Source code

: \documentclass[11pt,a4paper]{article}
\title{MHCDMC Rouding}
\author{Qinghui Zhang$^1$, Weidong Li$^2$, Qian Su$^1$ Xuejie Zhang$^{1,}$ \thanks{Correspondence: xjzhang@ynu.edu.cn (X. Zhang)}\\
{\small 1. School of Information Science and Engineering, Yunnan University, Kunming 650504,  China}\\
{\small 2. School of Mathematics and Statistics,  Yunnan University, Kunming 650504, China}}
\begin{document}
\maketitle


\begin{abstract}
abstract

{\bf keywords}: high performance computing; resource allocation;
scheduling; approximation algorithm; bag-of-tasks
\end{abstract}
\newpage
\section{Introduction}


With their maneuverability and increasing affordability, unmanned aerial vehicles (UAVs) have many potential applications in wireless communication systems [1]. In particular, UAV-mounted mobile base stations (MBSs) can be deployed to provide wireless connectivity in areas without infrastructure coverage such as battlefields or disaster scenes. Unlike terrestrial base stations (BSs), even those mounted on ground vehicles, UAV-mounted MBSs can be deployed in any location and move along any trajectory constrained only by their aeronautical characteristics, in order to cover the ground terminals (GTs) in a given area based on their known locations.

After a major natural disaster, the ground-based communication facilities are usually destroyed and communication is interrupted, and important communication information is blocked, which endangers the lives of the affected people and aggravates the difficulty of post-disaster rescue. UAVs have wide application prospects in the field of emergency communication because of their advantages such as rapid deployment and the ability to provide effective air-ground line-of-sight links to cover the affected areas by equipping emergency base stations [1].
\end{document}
----
• _EXERCISE REQUIREMENTS_:
Print every line of the records exactly. Omit nothing.

• _SOLUTION BELOW_:
Source code

: \documentclass[11pt,a4paper]{article}
\title{MHCDMC Rouding}
\author{Qinghui Zhang$^1$, Weidong Li$^2$, Qian Su$^1$ Xuejie Zhang$^{1,}$ \thanks{Correspondence: xjzhang@ynu.edu.cn (X. Zhang)}\\
{\small 1. School of Information Science and Engineering, Yunnan University, Kunming 650504,  China}\\
{\small 2. School of Mathematics and Statistics,  Yunnan University, Kunming 650504, China}}
\begin{document}
\maketitle


\begin{abstract}
abstract

{\bf keywords}: high performance computing; resource allocation;
scheduling; approximation algorithm; bag-of-tasks
\end{abstract}
\newpage
\section{Introduction}


With their maneuverability and increasing affordability, unmanned aerial vehicles (UAVs) have many potential applications in wireless communication systems [1]. In particular, UAV-mounted mobile base stations (MBSs) can be deployed to provide wireless connectivity in areas without infrastructure coverage such as battlefields or disaster scenes. Unlike terrestrial base stations (BSs), even those mounted on ground vehicles, UAV-mounted MBSs can be deployed in any location and move along any trajectory constrained only by their aeronautical characteristics, in order to cover the ground terminals (GTs) in a given area based on their known locations.

After a major natural disaster, the ground-based communication facilities are usually destroyed and communication is interrupted, and important communication information is blocked, which endangers the lives of the affected people and aggravates the difficulty of post-disaster rescue. UAVs have wide application prospects in the field of emergency communication because of their advantages such as rapid deployment and the ability to provide effective air-ground line-of-sight links to cover the affected areas by equipping emergency base stations [1].
\end{document}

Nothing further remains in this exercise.